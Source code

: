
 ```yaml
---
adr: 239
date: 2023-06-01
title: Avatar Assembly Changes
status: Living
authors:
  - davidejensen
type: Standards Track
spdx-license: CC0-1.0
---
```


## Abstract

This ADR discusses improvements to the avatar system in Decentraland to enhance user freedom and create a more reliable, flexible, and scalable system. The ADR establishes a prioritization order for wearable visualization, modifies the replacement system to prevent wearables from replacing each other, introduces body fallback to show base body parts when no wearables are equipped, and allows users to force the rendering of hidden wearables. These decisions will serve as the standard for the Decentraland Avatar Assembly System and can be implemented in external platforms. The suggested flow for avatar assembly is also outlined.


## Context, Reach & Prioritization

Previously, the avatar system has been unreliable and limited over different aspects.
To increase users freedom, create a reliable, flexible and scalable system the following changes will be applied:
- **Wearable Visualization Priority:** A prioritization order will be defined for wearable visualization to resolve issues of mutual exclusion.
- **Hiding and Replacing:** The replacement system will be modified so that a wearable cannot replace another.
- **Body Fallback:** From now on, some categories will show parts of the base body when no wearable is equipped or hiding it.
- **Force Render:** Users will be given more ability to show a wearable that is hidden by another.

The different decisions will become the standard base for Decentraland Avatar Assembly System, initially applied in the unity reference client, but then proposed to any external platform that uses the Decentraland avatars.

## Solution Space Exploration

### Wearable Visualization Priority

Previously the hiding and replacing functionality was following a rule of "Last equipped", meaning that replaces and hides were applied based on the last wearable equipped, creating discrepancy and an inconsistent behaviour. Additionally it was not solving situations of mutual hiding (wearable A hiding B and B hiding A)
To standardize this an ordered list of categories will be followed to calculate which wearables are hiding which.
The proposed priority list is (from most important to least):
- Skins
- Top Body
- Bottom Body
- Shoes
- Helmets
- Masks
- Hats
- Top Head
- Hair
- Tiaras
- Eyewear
○ ○ ○ ○ ○ ○ ○
WHAT IS BEING ASKED: In full and without alteration, write out the data above.

PROBLEM SOLUTION:
Source code

:
 ```yaml
---
adr: 239
date: 2023-06-01
title: Avatar Assembly Changes
status: Living
authors:
  - davidejensen
type: Standards Track
spdx-license: CC0-1.0
---
```


## Abstract

This ADR discusses improvements to the avatar system in Decentraland to enhance user freedom and create a more reliable, flexible, and scalable system. The ADR establishes a prioritization order for wearable visualization, modifies the replacement system to prevent wearables from replacing each other, introduces body fallback to show base body parts when no wearables are equipped, and allows users to force the rendering of hidden wearables. These decisions will serve as the standard for the Decentraland Avatar Assembly System and can be implemented in external platforms. The suggested flow for avatar assembly is also outlined.


## Context, Reach & Prioritization

Previously, the avatar system has been unreliable and limited over different aspects.
To increase users freedom, create a reliable, flexible and scalable system the following changes will be applied:
- **Wearable Visualization Priority:** A prioritization order will be defined for wearable visualization to resolve issues of mutual exclusion.
- **Hiding and Replacing:** The replacement system will be modified so that a wearable cannot replace another.
- **Body Fallback:** From now on, some categories will show parts of the base body when no wearable is equipped or hiding it.
- **Force Render:** Users will be given more ability to show a wearable that is hidden by another.

The different decisions will become the standard base for Decentraland Avatar Assembly System, initially applied in the unity reference client, but then proposed to any external platform that uses the Decentraland avatars.

## Solution Space Exploration

### Wearable Visualization Priority

Previously the hiding and replacing functionality was following a rule of "Last equipped", meaning that replaces and hides were applied based on the last wearable equipped, creating discrepancy and an inconsistent behaviour. Additionally it was not solving situations of mutual hiding (wearable A hiding B and B hiding A)
To standardize this an ordered list of categories will be followed to calculate which wearables are hiding which.
The proposed priority list is (from most important to least):
- Skins
- Top Body
- Bottom Body
- Shoes
- Helmets
- Masks
- Hats
- Top Head
- Hair
- Tiaras
- Eyewear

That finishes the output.